**Task goal**: Apart from the pictures, every entry below should be repeated exactly.

**Given information**:
———

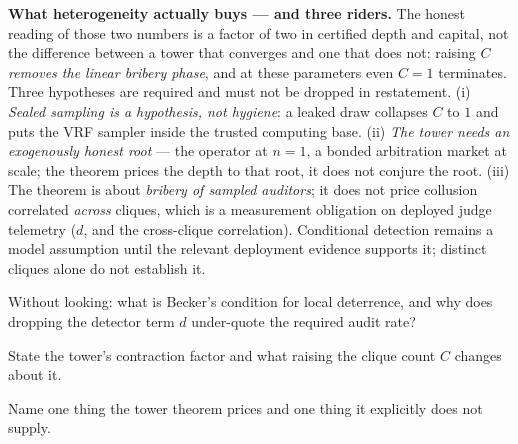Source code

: \documentclass[11pt,a4paper]{article}
\theoremstyle{definition}
\begin{document}


\noindent\textbf{What heterogeneity actually buys --- and three riders.} The honest
reading of those two numbers is a factor of two in certified depth and capital, not
the difference between a tower that converges and one that does not: raising $C$
\emph{removes the linear bribery phase}, and at these parameters even $C=1$
terminates. Three hypotheses are required and must not be dropped in
restatement. (i) \emph{Sealed sampling is a hypothesis, not hygiene}: a leaked draw
collapses $C$ to $1$ and puts the VRF sampler inside the trusted computing base.
(ii) \emph{The tower needs an exogenously honest root} --- the operator at $n=1$, a
bonded arbitration market at scale; the theorem prices the depth to that root, it
does not conjure the root. (iii) The theorem is about \emph{bribery of sampled
auditors}; it does not price collusion correlated \emph{across} cliques, which is a
measurement obligation on deployed judge telemetry ($d$, and the cross-clique
correlation). Conditional detection remains a model assumption until the relevant
deployment evidence supports it; distinct cliques alone do not establish it.


\pdexercisepointer*{\ref{ex:stp-grading-oracle-hole}}{\ref{ex:stp-tower-amortization}}{\pageref{ex:stp-grading-oracle-hole}}

\begin{pdrecitation}
\item Without looking: what is Becker's condition for local deterrence, and
why does dropping the detector term $d$ under-quote the required audit rate?
\item State the tower's contraction factor and what raising the clique count
$C$ changes about it.
\item Name one thing the tower theorem prices and one thing it explicitly
does not supply.
\end{pdrecitation}
\end{document}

———

**Written response**:
Source code

: \documentclass[11pt,a4paper]{article}
\theoremstyle{definition}
\begin{document}


\noindent\textbf{What heterogeneity actually buys --- and three riders.} The honest
reading of those two numbers is a factor of two in certified depth and capital, not
the difference between a tower that converges and one that does not: raising $C$
\emph{removes the linear bribery phase}, and at these parameters even $C=1$
terminates. Three hypotheses are required and must not be dropped in
restatement. (i) \emph{Sealed sampling is a hypothesis, not hygiene}: a leaked draw
collapses $C$ to $1$ and puts the VRF sampler inside the trusted computing base.
(ii) \emph{The tower needs an exogenously honest root} --- the operator at $n=1$, a
bonded arbitration market at scale; the theorem prices the depth to that root, it
does not conjure the root. (iii) The theorem is about \emph{bribery of sampled
auditors}; it does not price collusion correlated \emph{across} cliques, which is a
measurement obligation on deployed judge telemetry ($d$, and the cross-clique
correlation). Conditional detection remains a model assumption until the relevant
deployment evidence supports it; distinct cliques alone do not establish it.


\pdexercisepointer*{\ref{ex:stp-grading-oracle-hole}}{\ref{ex:stp-tower-amortization}}{\pageref{ex:stp-grading-oracle-hole}}

\begin{pdrecitation}
\item Without looking: what is Becker's condition for local deterrence, and
why does dropping the detector term $d$ under-quote the required audit rate?
\item State the tower's contraction factor and what raising the clique count
$C$ changes about it.
\item Name one thing the tower theorem prices and one thing it explicitly
does not supply.
\end{pdrecitation}
\end{document}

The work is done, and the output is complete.